With these strategic principles, we try to keep the risks inherent in the construction business within a reasonable range and remain open to opportunities when they arise:
#1 – Staying diversified
The various forces driving the construction industry and its subsectors advise a corporate strategy that is built on diversity. This diversity can be seen in our employees but also in the regions and construction segments in which we operate. We therefore see ourselves as a European group that offers a broad range of construction services internationally. Selective diversification brings a number of advantages. For one, it allows us to respond quickly to opportunities in different markets. Also, the existing country network helps us in our expansion, allowing us to deploy large equipment to different regions and to pass on know-how and technologies to the local management so they are of benefit there. Moreover, we spread our risk by not concentrating our business on just a few countries (see graph “Total construction output by country”).
Firmly established in our home markets of Austria and Germany – which account for 64 % of our output –, we generate an additional 22 % of our business in Central and Eastern Europe and another 8 % in other European countries. We are also active outside of Europe in projects requiring a high degree of technological knowhow, currently in places such as Chile or the Middle East. We handle these international markets – they account for 7 % of our output volume – mostly as part of the direct export business.
In addition to this broad level of diversification, we also believe it is important for us to achieve a strong market position in the markets in which we operate. Construction companies need a critical mass and sufficient capital resources, especially in the more mature markets, in order to successfully bid for and pre-finance largescale projects. This also makes it possible to take advantage of economies of scale. Size is further associated with qualities such as reliability and stability – and this, together with our references, creates trust.

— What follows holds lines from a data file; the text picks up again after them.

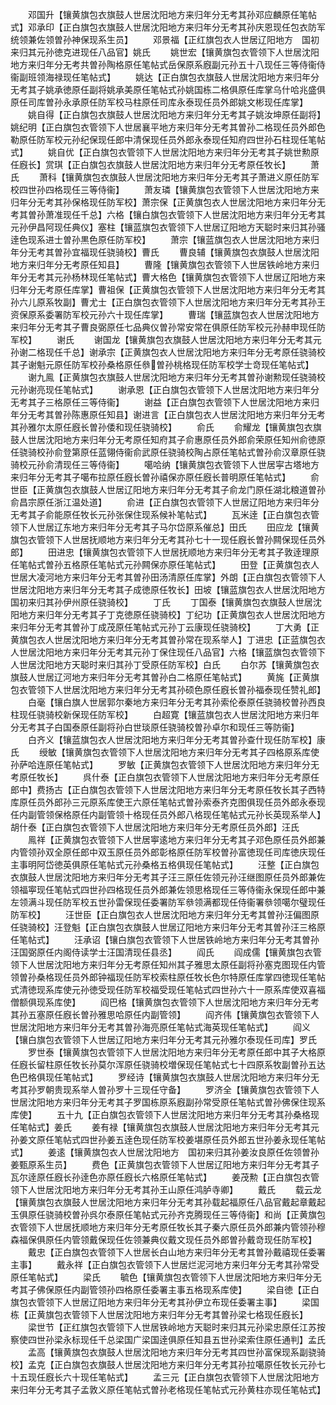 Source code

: <!-- { "loadSidebar": true } -->
　　邓国升【镶黄旗包衣旗鼓人世居沈阳地方来归年分无考其孙邓应麟原任笔帖式】邓承印【正白旗包衣旗鼓人世居沈阳地方来归年分无考其孙庆恩现任包衣防军统领兼佐领曽孙神保现系生员】
　　邓景福【正红旗包衣人世居辽阳地方　国初来归其元孙徳克进现任八品官】姚氏
　　姚世宏【镶黄旗包衣管领下人世居沈阳地方来归年分无考共曽孙陶格原任笔帖式岳保原系廐副元孙五十八现任三等侍衞侍衞副班领海禄现任笔帖式】
　　姚达【正白旗包衣旗鼓人世居沈阳地方来归年分无考其子姚承徳原任副将姚承美原任笔帖式孙姚国栋二格俱原任库掌乌什哈兆盛俱原任司库曽孙永承原任防军校马柱原任司库永泰现任员外郎姚文彬现任库掌】
　　姚自得【正白旗包衣旗鼓人世居沈阳地方来归年分无考其子姚汝坤原任副将】姚纪明【正白旗包衣管领下人世居襄平地方来归年分无考其曽孙二格现任员外郎色勒原任防军校元孙纪保现任郎中清保现任员外郎永泰现任知府四世孙石柱现任笔帖式】
　　姚自优【正白旗包衣管领下人世居沈阳地方来归年分无考其子姚世勲原任廐长】赏琪【正白旗包衣旗鼓人世居沈阳地方来归年分无考原任牧长】
　　萧氏
　　萧科【镶黄旗包衣旗鼓人世居沈阳地方来归年分无考其子萧进义原任防军校四世孙四格现任三等侍衞】
　　萧友璘【镶黄旗包衣管领下人世居沈阳地方来归年分无考其孙保格现任防军校】萧宗保【正黄旗包衣人世居沈阳地方来归年分无考其曽孙萧准现任千总】六格【镶白旗包衣管领下人世居沈阳地方来归年分无考其元孙伊昌阿现任典仪】塞柱【镶蓝旗包衣管领下人世居辽阳地方天聪时来归其孙骚逹色现系进士曽孙黒色原任防军校】
　　萧宗【镶蓝旗包衣人世居沈阳地方来归年分无考其曽孙宜福现任骁骑校】曹氏
　　曹良辅【镶黄旗包衣旗鼓人世居沈阳地方来归年分无考原任知县】
　　曹隆【镶黄旗包衣管领下人世居铁岭地方来归年分无考其元孙杨林现任笔帖式】曹大格色【镶黄旗包衣管领下人世居辽阳地方来归年分无考原任库掌】曹祖保【正黄旗包衣管领下人世居沈阳地方来归年分无考其孙六儿原系牧副】曹尤士【正白旗包衣管领下人世居沈阳地方来归年分无考其孙王资保原系委署防军校元孙六十现任库掌】
　　曹瑞【镶蓝旗包衣人世居沈阳地方来归年分无考其子曹良弼原任七品典仪曽孙常安常在俱原任防军校元孙赫申现任防军校】
　　谢氏
　　谢国龙【镶黄旗包衣旗鼓人世居沈阳地方来归年分无考其元孙谢二格现任千总】谢承宗【正黄旗包衣人世居沈阳地方来归年分无考原任骁骑校其子谢魁元原任防军校孙桑格原任叅曽孙桃格现任防军校学士竒现任笔帖式】
　　谢九鳯【正黄旗包衣旗鼓人世居沈阳地方来归年分无考其曽孙谢勲现任骁骑校元孙谢亮现任笔帖式】
　　谢承恩【正白旗包衣管领下人世居沈阳地方来归年分无考其子三格原任三等侍衞】
　　谢益【正白旗包衣管领下人世居沈阳地方来归年分无考其曽孙陈惠原任知县】谢进言【正白旗包衣人世居沈阳地方来归年分无考其孙雅尔太原任廐长曽孙倭和现任骁骑校】
　　俞氏
　　俞耀龙【镶黄旗包衣旗鼓人世居沈阳地方来归年分无考原任知府其子俞惠原任员外郎俞荣原任知州俞徳原任骁骑校孙俞登第原任蓝翎侍衞俞武原任骁骑校陶占原任笔帖式曽孙俞汉章原任骁骑校元孙俞清现任三等侍衞】
　　噶哈纳【镶黄旗包衣管领下人世居寜古塔地方来归年分无考其子噶布拉原任廐长曽孙禧保亦原任廐长普明原任笔帖式】
　　俞世臣【正黄旗包衣旗鼓人世居辽阳地方来归年分无考其子俞龙门原任湖北粮道曽孙俞昌宗原任浙江温处道】
　　俞进【正白旗包衣管领下人世居辽阳地方来归年分无考其子俞能原任牧长元孙张保住现系候补笔帖式】
　　瓦米逹【正白旗包衣管领下人世居辽东地方来归年分无考其子马尔岱原系催总】田氏
　　田应龙【镶黄旗包衣管领下人世居抚顺地方来归年分无考其孙七十一现任廐长曽孙闗保现任员外郎】
　　田进忠【镶黄旗包衣管领下人世居抚顺地方来归年分无考其子敦逹理原任笔帖式曽孙五格原任笔帖式元孙闗保亦原任笔帖式】
　　田登【正黄旗包衣人世居大凌河地方来归年分无考其曽孙田汤清原任库掌】外朗【正白旗包衣管领下人世居沈阳地方来归年分无考其子成徳原任牧长】田坡【镶蓝旗包衣人世居沈阳地方国初来归其孙伊州原任骁骑校】
　　丁氏
　　丁国泰【镶黄旗包衣旗鼓人世居沈阳地方来归年分无考其子丁克徳原任骁骑校】丁纪功【正黄旗包衣人世居沈阳地方来归年分无考其曽孙丁成茂原任笔帖式元孙丁云康现任骁骑校】
　　丁大勇【正黄旗包衣人世居沈阳地方来归年分无考其曽孙常在现系举人】丁进忠【正蓝旗包衣人世居沈阳地方来归年分无考其元孙丁保住现任八品官】六格【镶蓝旗包衣管领下人世居沈阳地方天聪时来归其孙丁受原任防军校】白氏
　　白尔苏【镶黄旗包衣旗鼓人世居辽河地方来归年分无考其曽孙白二格原任笔帖式】
　　黄旄【正黄旗包衣管领下人世居沈阳地方来归年分无考其孙硕色原任廐长曽孙福泰现任赞礼郎】
　　白毫【镶白旗人世居郭尔秦地方来归年分无考其孙索伦泰原任骁骑校曽孙西良柱现任骁骑校新保现任防军校】
　　白超寛【镶蓝旗包衣人世居沈阳地方来归年分无考其子白国泰原任副将孙白世琰原任骁骑校曽孙卓尔和现任三等防衞】
　　白齐义【镶蓝旗包衣人世居沈阳地方来归年分无考其曽孙查什现任防军校】康氏
　　绶敏【镶黄旗包衣管领下人世居沈阳地方来归年分无考其子四格原系库使孙萨哈连原任笔帖式】
　　罗敏【正黄旗包衣管领下人世居沈阳地方来归年分无考原任牧长】
　　呉什泰【正白旗包衣管领下人世居沈阳地方来归年分无考原任郎中】费扬古【正白旗包衣管领下人世居沈阳地方来归年分无考原任牧长其子西特库原任员外郎孙三元原系库使王六原任笔帖式曽孙索泰齐克图俱现任员外郎永泰现任内副管领保格原任内副管领十格现任员外郎八格现任笔帖式元孙长英现系举人】胡什泰【正白旗包衣管领下人世居沈阳地方来归年分无考原任员外郎】汪氏
　　鳯祥【正黄旗包衣管领下人世居寕逺地方来归年分无考其子邓色原任员外郎兼内管领孙双全原任郎中双玉原任员外郎彰格原任防军校曽孙富徳现任司库徳庆现任主事明阿岱徳英俱原任笔帖式元孙桑格五格俱现任笔帖式】
　　汪整【正白旗包衣旗鼓人世居沈阳地方来归年分无考其子汪三原任佐领元孙汪继图原任员外郎兼佐领福寕现任笔帖式四世孙四格现任员外郎兼佐领思格现任三等侍衞永保现任郎中兼左领满斗现任防军校五世孙雷保现任委署防军叅领满都现任侍衞署叅领噶尔璧现任防军校】
　　汪世臣【正白旗包衣人世居沈阳地方来归年分无考其曽孙汪偏图原任骁骑校】汪登魁【正白旗包衣旗鼓人世居辽阳地方来归年分无考其曽孙汪三格原任笔帖式】
　　汪承诏【镶白旗包衣管领下人世居铁岭地方来归年分无考其曽孙汪国弼原任内阁侍读学士汪国清现任县丞】
　　阎氏
　　阎成儒【镶黄旗包衣管领下人世居沈阳地方来归年分无考原任知州其子雅思太原任副将孙塞克图现任内管领曽孙桑格现任员外郎钟福现任防军校索柱原任牧长色尔特原任库掌四徳现任笔帖式清徳现系库使元孙徳受现任防军校福受现任笔帖式四世孙六十一原系库使双喜福僧额俱现系库使】
　　阎巴格【镶黄旗包衣管领下人世居沈阳地方来归年分无考其孙五塞原任廐长曽孙雅思哈原任内副管领】
　　阎齐伟【镶黄旗包衣管领下人世居沈阳地方来归年分无考其曽孙海亮原任笔帖式海英现任笔帖式】
　　阎义【镶白旗包衣管领下人世居辽阳地方来归年分无考其元孙雅尔泰现任司库】罗氏
　　罗世泰【镶黄旗包衣管领下人世居沈阳地方来归年分无考原任郎中其子大格原任廐长留柱原任牧长孙莫尔浑原任骁骑校増保现任笔帖式七十四原系牧副曽孙五达色巴格俱现任笔帖式】
　　罗经诗【镶黄旗包衣旗鼓人世居沈阳地方来归年分无考其孙罗朝贵现系举人曽孙罗十三现任守备】
　　罗济全【镶黄旗包衣管领下人世居沈阳地方来归年分无考其子罗国栋原系廐副孙常受原任笔帖式曽孙佛保住现系库使】
　　五十九【正白旗包衣管领下人世居沈阳地方来归年分无考其孙桑格现任笔帖式】姜氏
　　姜有禄【镶黄旗包衣旗鼓人世居沈阳地方来归年分无考其元孙姜文原任笔帖式四世孙姜五逹色现任防军校姜堪原任员外郎五世孙姜永现任笔帖式】
　　姜逺【镶黄旗包衣人世居沈阳地方　国初来归其孙姜汝良原任佐领曽孙姜甄原系生员】
　　费色【正黄旗包衣管领下人世居辽阳地方来归年分无考其子瓦尔逹原任廐长孙逹色亦原任廐长六格原任笔帖式】
　　姜茂勲【正白旗包衣管领下人世居沈阳地方来归年分无考其孙王山原任鸿胪寺卿】
　　戴氏
　　载云龙【镶黄旗包衣旗鼓人世居沈阳地方来归年分无考其孙载起福原任八品官戴起章戴起玉俱原任骁骑校曽孙呉尔泰原任笔帖式元孙齐克腾现任三等侍衞】和尚【正黄旗包衣管领下人世居抚顺地方来归年分无考原任牧长其子秦六原任员外郎兼内管领孙穆森福保俱原任内管领戴保现任佐领兼典仪戴文现任员外郎曽孙戴竒现任防军校】
　　戴忠【正白旗包衣管领下人世居长白山地方来归年分无考其曽孙戴禧现任委署主事】
　　戴永祥【正白旗包衣管领下人世居烂泥河地方来归年分无考其孙常受原任笔帖式】
　　梁氏
　　毓色【镶黄旗包衣管领下人世居沈阳地方来归年分无考其子佛保原任内副管领孙四格原任委署主事五格现系库使】
　　梁自徳【正白旗包衣管领下人世居辽阳地方来归年分无考其孙伊立布现任委署主事】
　　梁国栋【正黄旗包衣管领下人世居沈阳地方来归年分无考其曽孙梁七格现任廐长】
　　梁世节【正红旗包衣管领下人世居铁岭地方天聪时来归其元孙梁忠原任江苏按察使四世孙梁永标现任千总梁国广梁国逹俱原任知县五世孙梁索住原任通判】孟氏
　　孟高【镶黄旗包衣旗鼓人世居沈阳地方来归年分无考其四世孙富保现系副骁骑校】孟克【正白旗包衣旗鼓人世居沈阳地方来归年分无考其孙拉噶原任牧长元孙七十五现任廐长六十现任笔帖式】
　　孟三元【正白旗包衣管领下人世居沈阳地方来归年分无考其子孟敦义原任笔帖式曽孙老格现任笔帖式元孙黄柱亦现任笔帖式】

In addition to diversifying geographically, we also try to offer services along the entire construction value chain and in different construction segments. After all, the construction industry does not follow just one cycle; each segment – differentiated in part by the type of client – follows its own. In economically difficult times, for example, the public sector invests more in infrastructure as a way of stimulating the economy, and the transportation infrastructures segment booms. Lower interest rates, on the other hand, are of benefit especially in building construction. The diversification in different construction segments thus reduces risk, and the extension of the value chain balances out cyclical and seasonal effects by trend. This is why we expanded our range of services a few years ago, for example, in the field of intelligent transport systems and electronic toll solutions or in the services business, so that today around 84 % of our business comes from construction, 8 % from services, 6 % from the construction materials sector and 2 % from real estate project development and concessions. The output volume from the latter segment is low by nature, however, as it refers only to the management of a project without including its actual construction.
Especially in economically difficult times, it is important not to depend on just a few specific markets. We therefore began to focus on diversification at an early stage – and this strategy has paid off. It is thanks to this strategy that the STRABAG Group has not had to report a drop in output volume and earnings in recent years. Germany, a market which had not been given a lot of hope ten years ago, proved to be a growth driver in recent years. Investors have sought refuge in real estate, as other investment options involve high risk without being very lucrative. Additionally, public-sector infrastructure investments are picking up speed in Germany, so that the activity in transportation infrastructure is expected to continue at a high level in the coming years.
But we are not the only ones who benefit from our broad geographic presence and diversification in different construction segments; our clients profit as well, as they can expect the same quality from STRABAG-executed works at all of their sites. Partnership arrangements such as our teamconcept and the single-source execution of all works (design-build-operate) reduce redundancies and simplify the process so that projects are completed quickly and smoothly.
#2 – Maintaining financial strength
Despite all differences between private and public clients, financial strength is the basic prerequisite for having our bid considered – it represents a decisive advantage in competition. We therefore see financial strength as being both the foundation as well as the framework for our business activity. Moreover, only financially strong construction companies are capable of participating in concession projects, as these must be partly co-financed with company equity. Additionally, meaningful acquisitions can be transacted more easily and quickly when there is an available budget.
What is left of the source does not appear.